Assimilatory uptake rather than nitrification and denitrification determines nitrogen removal patterns in streams of varying land use

Abstract

Agricultural and urban land use increase nitrogen (N) concentrations in streams, which can saturate biotic demand by plants, algae, and bacteria via assimilative uptake, and by nitrification and denitrification. We studied six streams per year in each of three land‐use categories (agricultural, urban, and forested) for 3 yr (n = 18 streams), and we compared whole‐stream N uptake and microbial N transformation rates during spring, summer, and autumn. We measured whole‐stream removal of added ammonium (NH4+) and nitrate (NO3−) in the field and quantified sediment nitrification and denitrification rates in laboratory assays. Relative demand for NNH4+ (as uptake velocity, Vf) was highest in spring and in streams with open canopies, implying a link with aquatic autotrophy. In agricultural and urban streams, whole‐stream removal (as areal uptake, U) of NH4+ and NO3−, nitrification, and denitrification rates approached saturation at higher inorganic N concentrations.
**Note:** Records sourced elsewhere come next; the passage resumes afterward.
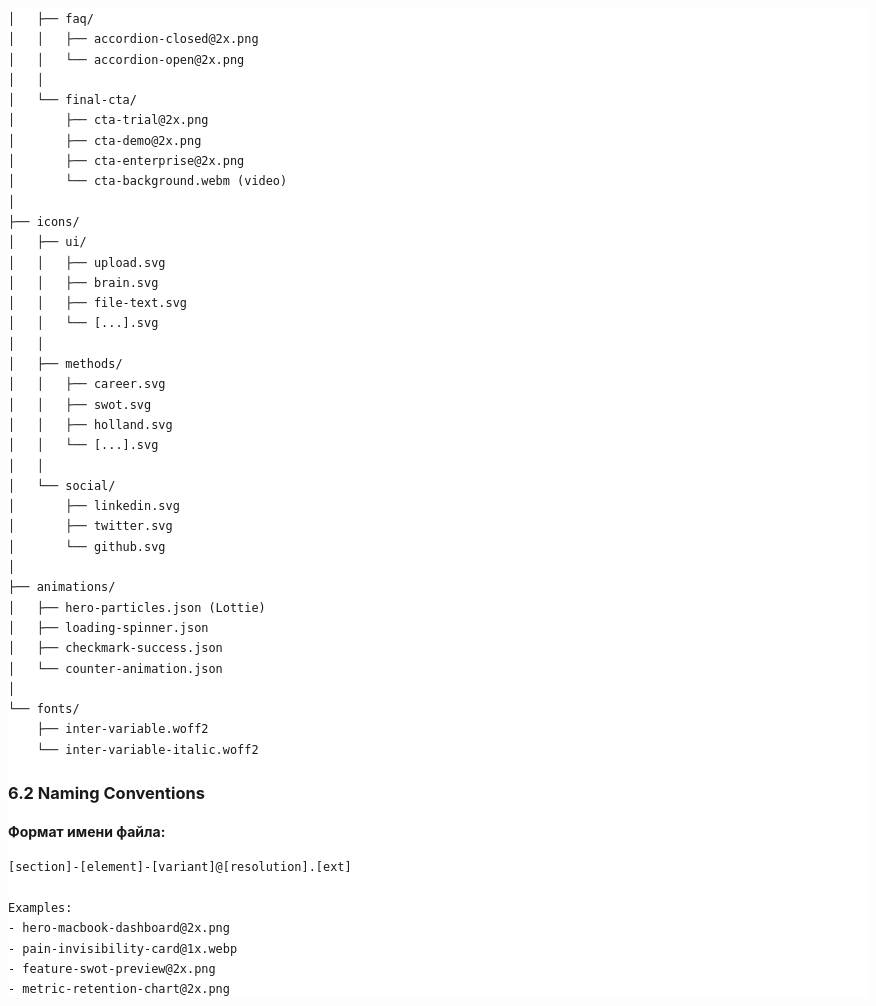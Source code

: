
 ```
│   ├── faq/
│   │   ├── accordion-closed@2x.png
│   │   └── accordion-open@2x.png
│   │
│   └── final-cta/
│       ├── cta-trial@2x.png
│       ├── cta-demo@2x.png
│       ├── cta-enterprise@2x.png
│       └── cta-background.webm (video)
│
├── icons/
│   ├── ui/
│   │   ├── upload.svg
│   │   ├── brain.svg
│   │   ├── file-text.svg
│   │   └── [...].svg
│   │
│   ├── methods/
│   │   ├── career.svg
│   │   ├── swot.svg
│   │   ├── holland.svg
│   │   └── [...].svg
│   │
│   └── social/
│       ├── linkedin.svg
│       ├── twitter.svg
│       └── github.svg
│
├── animations/
│   ├── hero-particles.json (Lottie)
│   ├── loading-spinner.json
│   ├── checkmark-success.json
│   └── counter-animation.json
│
└── fonts/
    ├── inter-variable.woff2
    └── inter-variable-italic.woff2
```

### 6.2 Naming Conventions

**Формат имени файла:**
```
[section]-[element]-[variant]@[resolution].[ext]

Examples:
- hero-macbook-dashboard@2x.png
- pain-invisibility-card@1x.webp
- feature-swot-preview@2x.png
- metric-retention-chart@2x.png
```
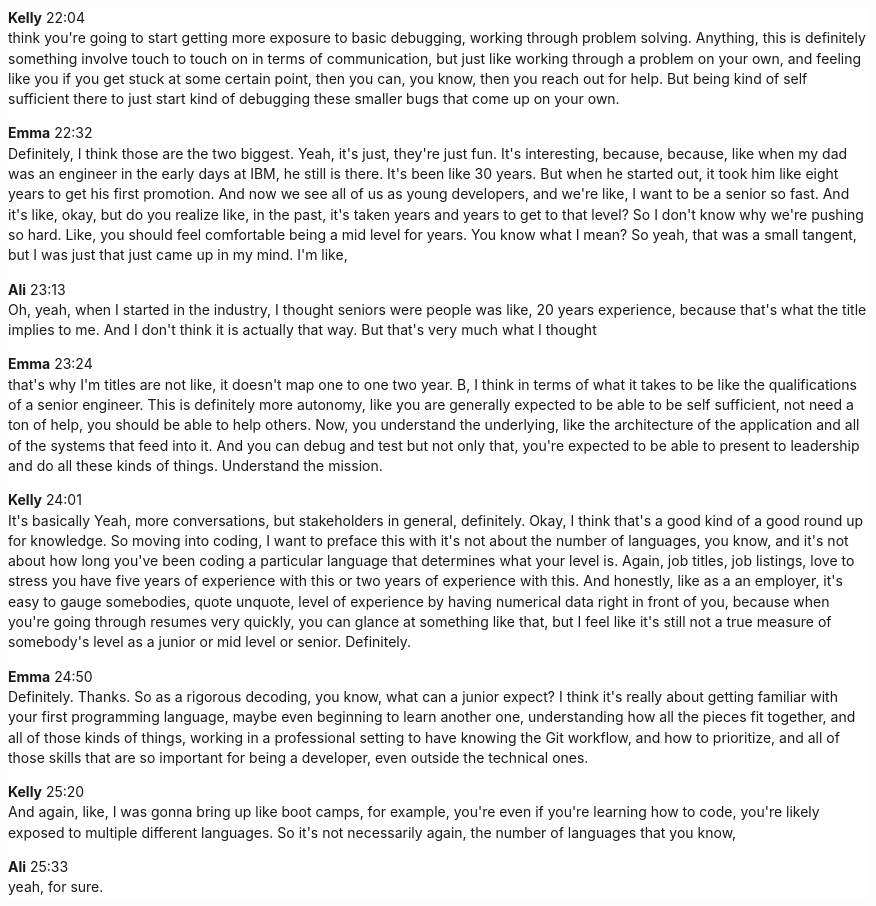 **Kelly**  22:04  
think you're going to start getting more exposure to basic debugging, working through problem solving. Anything, this is definitely something involve touch to touch on in terms of communication, but just like working through a problem on your own, and feeling like you if you get stuck at some certain point, then you can, you know, then you reach out for help. But being kind of self sufficient there to just start kind of debugging these smaller bugs that come up on your own.

**Emma**  22:32  
Definitely, I think those are the two biggest. Yeah, it's just, they're just fun. It's interesting, because, because, like when my dad was an engineer in the early days at IBM, he still is there. It's been like 30 years. But when he started out, it took him like eight years to get his first promotion. And now we see all of us as young developers, and we're like, I want to be a senior so fast. And it's like, okay, but do you realize like, in the past, it's taken years and years to get to that level? So I don't know why we're pushing so hard. Like, you should feel comfortable being a mid level for years. You know what I mean? So yeah, that was a small tangent, but I was just that just came up in my mind. I'm like,

**Ali**  23:13  
Oh, yeah, when I started in the industry, I thought seniors were people was like, 20 years experience, because that's what the title implies to me. And I don't think it is actually that way. But that's very much what I thought

**Emma**  23:24  
that's why I'm titles are not like, it doesn't map one to one two year. B, I think in terms of what it takes to be like the qualifications of a senior engineer. This is definitely more autonomy, like you are generally expected to be able to be self sufficient, not need a ton of help, you should be able to help others. Now, you understand the underlying, like the architecture of the application and all of the systems that feed into it. And you can debug and test but not only that, you're expected to be able to present to leadership and do all these kinds of things. Understand the mission.

**Kelly**  24:01  
It's basically Yeah, more conversations, but stakeholders in general, definitely. Okay, I think that's a good kind of a good round up for knowledge. So moving into coding, I want to preface this with it's not about the number of languages, you know, and it's not about how long you've been coding a particular language that determines what your level is. Again, job titles, job listings, love to stress you have five years of experience with this or two years of experience with this. And honestly, like as a an employer, it's easy to gauge somebodies, quote unquote, level of experience by having numerical data right in front of you, because when you're going through resumes very quickly, you can glance at something like that, but I feel like it's still not a true measure of somebody's level as a junior or mid level or senior. Definitely.

**Emma**  24:50  
Definitely. Thanks. So as a rigorous decoding, you know, what can a junior expect? I think it's really about getting familiar with your first programming language, maybe even beginning to learn another one, understanding how all the pieces fit together, and all of those kinds of things, working in a professional setting to have knowing the Git workflow, and how to prioritize, and all of those skills that are so important for being a developer, even outside the technical ones.

**Kelly**  25:20  
And again, like, I was gonna bring up like boot camps, for example, you're even if you're learning how to code, you're likely exposed to multiple different languages. So it's not necessarily again, the number of languages that you know,

**Ali**  25:33  
yeah, for sure.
Nitrification and denitrification rates measured in redox‐optimized laboratory assays were roughly equivalent, suggesting that in situ redox conditions will determine whether stream sediments are a net source or sink of NO3−. Though nitrification and denitrification rates were measured under ideal redox conditions, they were always more than an order of magnitude lower than whole‐stream NO{3 uptake, demonstrating their limited influence on wholestream NO3− dynamics. Assimilatory processes, which temporarily store N removed from the water column, dominated whole‐stream N demand and controlled downstream N flux. The ultimate fate of assimilated N remains unknown; in‐channel storage cannot account for it, and thus a key question is what fraction may eventually be stored in downstream depositional zones or denitrified upon remineralization.